YOUR INSTRUCTIONS :: Using the material that follows, output exactly the lines from the one containing "to the control" through the one containing "requirement for on-orbit", with both ends kept.

———

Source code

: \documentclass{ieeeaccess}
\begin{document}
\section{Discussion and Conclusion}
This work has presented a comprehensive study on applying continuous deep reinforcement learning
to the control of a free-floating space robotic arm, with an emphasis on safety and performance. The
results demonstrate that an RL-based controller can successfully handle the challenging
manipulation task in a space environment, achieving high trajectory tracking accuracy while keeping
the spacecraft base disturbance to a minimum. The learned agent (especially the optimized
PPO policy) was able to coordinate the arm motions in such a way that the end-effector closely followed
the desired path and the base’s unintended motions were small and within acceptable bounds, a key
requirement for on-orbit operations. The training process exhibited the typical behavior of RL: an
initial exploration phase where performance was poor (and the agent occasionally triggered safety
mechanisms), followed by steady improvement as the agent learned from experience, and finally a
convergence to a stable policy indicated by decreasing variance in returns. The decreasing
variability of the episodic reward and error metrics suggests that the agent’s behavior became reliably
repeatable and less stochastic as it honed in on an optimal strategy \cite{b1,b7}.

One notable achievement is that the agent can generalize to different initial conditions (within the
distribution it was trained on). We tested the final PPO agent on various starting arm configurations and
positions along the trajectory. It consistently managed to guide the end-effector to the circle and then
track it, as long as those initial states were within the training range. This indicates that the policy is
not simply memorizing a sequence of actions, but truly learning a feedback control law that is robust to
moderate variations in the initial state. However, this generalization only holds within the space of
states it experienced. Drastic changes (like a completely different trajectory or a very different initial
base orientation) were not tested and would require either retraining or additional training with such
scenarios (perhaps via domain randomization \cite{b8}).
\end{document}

———

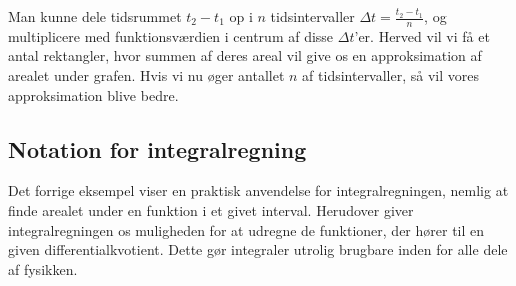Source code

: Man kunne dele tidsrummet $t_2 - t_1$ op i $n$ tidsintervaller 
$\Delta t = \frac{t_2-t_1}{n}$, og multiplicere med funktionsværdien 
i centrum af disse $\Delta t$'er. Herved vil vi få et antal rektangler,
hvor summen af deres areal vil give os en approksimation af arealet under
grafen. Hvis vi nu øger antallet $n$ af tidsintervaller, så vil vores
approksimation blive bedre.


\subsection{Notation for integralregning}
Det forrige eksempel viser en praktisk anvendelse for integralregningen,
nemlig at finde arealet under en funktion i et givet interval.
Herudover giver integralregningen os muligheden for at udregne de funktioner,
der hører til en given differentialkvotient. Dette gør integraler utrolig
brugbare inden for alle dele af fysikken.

———

EXERCISE RESPONSE ::
to the control of a free-floating space robotic arm, with an emphasis on safety and performance. The
results demonstrate that an RL-based controller can successfully handle the challenging
manipulation task in a space environment, achieving high trajectory tracking accuracy while keeping
the spacecraft base disturbance to a minimum. The learned agent (especially the optimized
PPO policy) was able to coordinate the arm motions in such a way that the end-effector closely followed
the desired path and the base’s unintended motions were small and within acceptable bounds, a key
requirement for on-orbit operations. The training process exhibited the typical behavior of RL: an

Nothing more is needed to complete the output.